* **WHAT IS EXPECTED**
Return the data below exactly, but only from the line containing "Static Analysis https://github.com/zyqu/FlowDroid-CallGraph" through the line containing "python merge.py path-to-static-analysis-result-file", with both of those lines included.

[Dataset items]
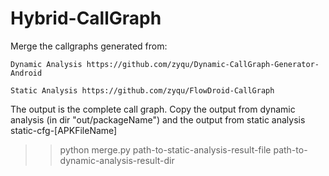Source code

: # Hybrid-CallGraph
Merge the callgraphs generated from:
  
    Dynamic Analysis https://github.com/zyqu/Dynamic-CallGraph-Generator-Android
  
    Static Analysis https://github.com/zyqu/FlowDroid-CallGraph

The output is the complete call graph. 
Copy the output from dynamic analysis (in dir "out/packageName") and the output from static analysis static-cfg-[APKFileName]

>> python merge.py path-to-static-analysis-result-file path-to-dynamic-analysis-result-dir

---

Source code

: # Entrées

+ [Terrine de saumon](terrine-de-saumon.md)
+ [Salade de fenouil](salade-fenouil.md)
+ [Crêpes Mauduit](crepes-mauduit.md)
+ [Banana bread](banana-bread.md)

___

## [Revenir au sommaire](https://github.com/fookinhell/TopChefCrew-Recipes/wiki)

* **ANSWER SECTION**
    Static Analysis https://github.com/zyqu/FlowDroid-CallGraph

The output is the complete call graph. 
Copy the output from dynamic analysis (in dir "out/packageName") and the output from static analysis static-cfg-[APKFileName]

>> python merge.py path-to-static-analysis-result-file path-to-dynamic-analysis-result-dir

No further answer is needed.